PROBLEM DESCRIPTION: I need each line of the entries below that includes the string "della".

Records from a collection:

____________________

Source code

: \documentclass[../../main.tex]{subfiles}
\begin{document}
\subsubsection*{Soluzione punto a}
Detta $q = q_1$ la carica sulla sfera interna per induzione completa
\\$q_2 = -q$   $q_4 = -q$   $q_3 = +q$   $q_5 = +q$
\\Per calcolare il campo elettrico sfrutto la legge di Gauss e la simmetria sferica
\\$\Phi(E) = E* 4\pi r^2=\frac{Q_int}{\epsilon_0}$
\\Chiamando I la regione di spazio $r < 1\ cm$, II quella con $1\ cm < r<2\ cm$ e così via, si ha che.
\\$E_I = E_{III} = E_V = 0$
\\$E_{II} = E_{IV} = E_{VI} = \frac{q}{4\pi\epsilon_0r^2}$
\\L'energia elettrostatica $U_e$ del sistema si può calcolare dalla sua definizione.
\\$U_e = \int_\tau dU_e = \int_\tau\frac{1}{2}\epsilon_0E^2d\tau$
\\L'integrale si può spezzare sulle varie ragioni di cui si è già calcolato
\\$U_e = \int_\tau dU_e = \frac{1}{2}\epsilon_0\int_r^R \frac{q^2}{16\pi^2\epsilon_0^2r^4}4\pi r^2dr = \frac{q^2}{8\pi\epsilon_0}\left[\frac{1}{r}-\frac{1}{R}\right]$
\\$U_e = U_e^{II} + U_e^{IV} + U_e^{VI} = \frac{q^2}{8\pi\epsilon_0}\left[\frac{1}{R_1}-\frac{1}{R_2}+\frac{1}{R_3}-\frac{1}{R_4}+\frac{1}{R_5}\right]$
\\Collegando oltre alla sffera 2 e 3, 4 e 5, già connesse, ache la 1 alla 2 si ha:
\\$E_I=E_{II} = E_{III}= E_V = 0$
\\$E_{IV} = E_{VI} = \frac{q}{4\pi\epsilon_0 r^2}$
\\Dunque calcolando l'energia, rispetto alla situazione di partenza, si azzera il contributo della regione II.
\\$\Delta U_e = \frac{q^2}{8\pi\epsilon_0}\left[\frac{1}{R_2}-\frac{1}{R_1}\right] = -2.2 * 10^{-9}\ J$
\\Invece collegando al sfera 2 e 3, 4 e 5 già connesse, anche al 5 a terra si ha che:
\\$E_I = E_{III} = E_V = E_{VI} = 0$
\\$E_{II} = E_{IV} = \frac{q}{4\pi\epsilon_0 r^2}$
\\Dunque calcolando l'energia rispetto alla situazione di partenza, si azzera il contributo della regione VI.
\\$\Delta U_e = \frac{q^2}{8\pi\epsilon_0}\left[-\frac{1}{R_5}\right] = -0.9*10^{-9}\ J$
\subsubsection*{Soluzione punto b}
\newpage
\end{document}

____________________

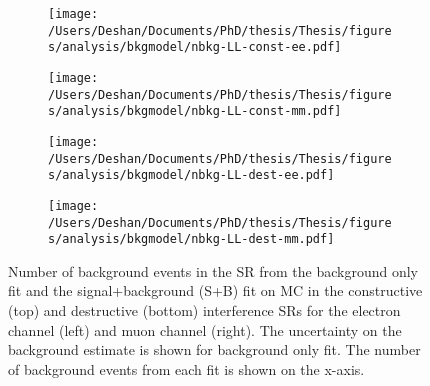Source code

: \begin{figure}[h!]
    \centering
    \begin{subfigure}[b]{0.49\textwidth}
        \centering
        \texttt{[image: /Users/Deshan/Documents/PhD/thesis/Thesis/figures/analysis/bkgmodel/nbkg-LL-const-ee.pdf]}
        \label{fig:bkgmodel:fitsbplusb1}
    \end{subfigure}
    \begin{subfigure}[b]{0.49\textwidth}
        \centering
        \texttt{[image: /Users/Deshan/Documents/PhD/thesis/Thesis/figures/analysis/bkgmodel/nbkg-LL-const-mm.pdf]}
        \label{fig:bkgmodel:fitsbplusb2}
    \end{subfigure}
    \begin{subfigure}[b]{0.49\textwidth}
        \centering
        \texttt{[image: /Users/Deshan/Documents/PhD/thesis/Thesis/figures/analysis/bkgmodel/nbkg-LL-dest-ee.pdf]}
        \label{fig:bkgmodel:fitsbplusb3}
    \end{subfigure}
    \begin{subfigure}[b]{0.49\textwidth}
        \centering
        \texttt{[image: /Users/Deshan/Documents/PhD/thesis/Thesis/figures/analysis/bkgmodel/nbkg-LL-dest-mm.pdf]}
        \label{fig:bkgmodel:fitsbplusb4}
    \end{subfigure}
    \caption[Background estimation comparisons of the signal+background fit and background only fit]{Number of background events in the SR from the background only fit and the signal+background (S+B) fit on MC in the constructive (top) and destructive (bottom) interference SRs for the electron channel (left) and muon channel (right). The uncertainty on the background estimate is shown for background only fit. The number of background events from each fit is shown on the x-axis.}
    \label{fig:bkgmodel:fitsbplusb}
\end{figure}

____________________

RESPONSE FOR THIS EXERCISE:
\\Dunque calcolando l'energia, rispetto alla situazione di partenza, si azzera il contributo della regione II.
\\Dunque calcolando l'energia rispetto alla situazione di partenza, si azzera il contributo della regione VI.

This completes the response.